Зиберов делит, получает 3 с остатком и быстро стирает.

«Странно… – думает он, ероша волосы и краснея. – Как же она решается? Гм!.. Это задача на неопределенные уравнения, а вовсе не арифметическая…»

Учитель глядит в ответы и видит 75 и 63.

«Гм!.. странно… Сложить 5 и 3, а потом делить 540 на 8? Так, что ли? Нет, не то».

– Решайте же! – говорит он Пете.

– Ну, чего думаешь? Задача-то ведь пустяковая! – говорит Удодов Пете. – Экий ты дурак, братец! Решите уж вы ему, Егор Алексеич.

Егор Алексеич берет в руки грифель и начинает решать. Он заикается, краснеет, бледнеет.

– Эта задача, собственно говоря, алгебраическая, – говорит он. – Ее с иксом и игреком решить можно. Впрочем, можно и так решить. Я, вот, разделил… понимаете? Теперь, вот, надо вычесть… понимаете? Или, вот что… Решите мне эту задачу сами к завтраму… Подумайте…
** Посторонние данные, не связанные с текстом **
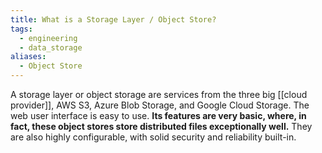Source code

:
 ```yaml
---
title: What is a Storage Layer / Object Store?
tags:
  - engineering
  - data_storage
aliases:
  - Object Store
---
```

A storage layer or object storage are services from the three big [[cloud provider]], AWS S3, Azure Blob Storage, and Google Cloud Storage. The web user interface is easy to use. **Its features are very basic, where, in fact, these object stores store distributed files exceptionally well.** They are also highly configurable, with solid security and reliability built-in.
Петя ехидно улыбается. Удодов тоже улыбается. Оба они понимают замешательство учителя. Ученик VII класса еще пуще конфузится, встает и начинает ходить из угла в угол.

– И без алгебры решить можно, – говорит Удодов, протягивая руку к счетам и вздыхая. – Вот, извольте видеть…
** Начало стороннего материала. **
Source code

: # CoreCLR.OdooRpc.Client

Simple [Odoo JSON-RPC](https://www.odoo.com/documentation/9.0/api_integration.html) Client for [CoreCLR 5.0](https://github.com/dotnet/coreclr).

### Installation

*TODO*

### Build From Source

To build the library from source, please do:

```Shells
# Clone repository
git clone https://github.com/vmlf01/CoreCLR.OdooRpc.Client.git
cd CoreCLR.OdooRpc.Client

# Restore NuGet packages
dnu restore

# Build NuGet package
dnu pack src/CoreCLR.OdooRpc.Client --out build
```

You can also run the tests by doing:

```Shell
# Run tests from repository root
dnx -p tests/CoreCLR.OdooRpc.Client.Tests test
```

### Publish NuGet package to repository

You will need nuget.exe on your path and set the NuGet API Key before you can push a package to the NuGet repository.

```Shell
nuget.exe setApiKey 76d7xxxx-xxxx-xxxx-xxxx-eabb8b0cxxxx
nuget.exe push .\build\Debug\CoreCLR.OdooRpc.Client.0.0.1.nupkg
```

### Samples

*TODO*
Он щелкает на счетах, и у него получается 75 и 63, что и нужно было.

– Вот-с… по-нашему, по-неученому.

Учителю становится нестерпимо жутко. С замиранием сердца поглядывает он на часы и видит, что до конца урока остается еще час с четвертью – целая вечность!

– Теперь диктант.

После диктанта – география, за географией – закон божий, потом русский язык, – много на этом свете наук! Но вот, наконец, кончается двухчасовой урок. Зиберов берется за шапку, милостиво подает Пете руку и прощается с Удодовым.

– Не можете ли вы сегодня дать мне немного денег? – просит он робко. – Завтра мне нужно взносить плату за учение. Вы должны мне за шесть месяцев.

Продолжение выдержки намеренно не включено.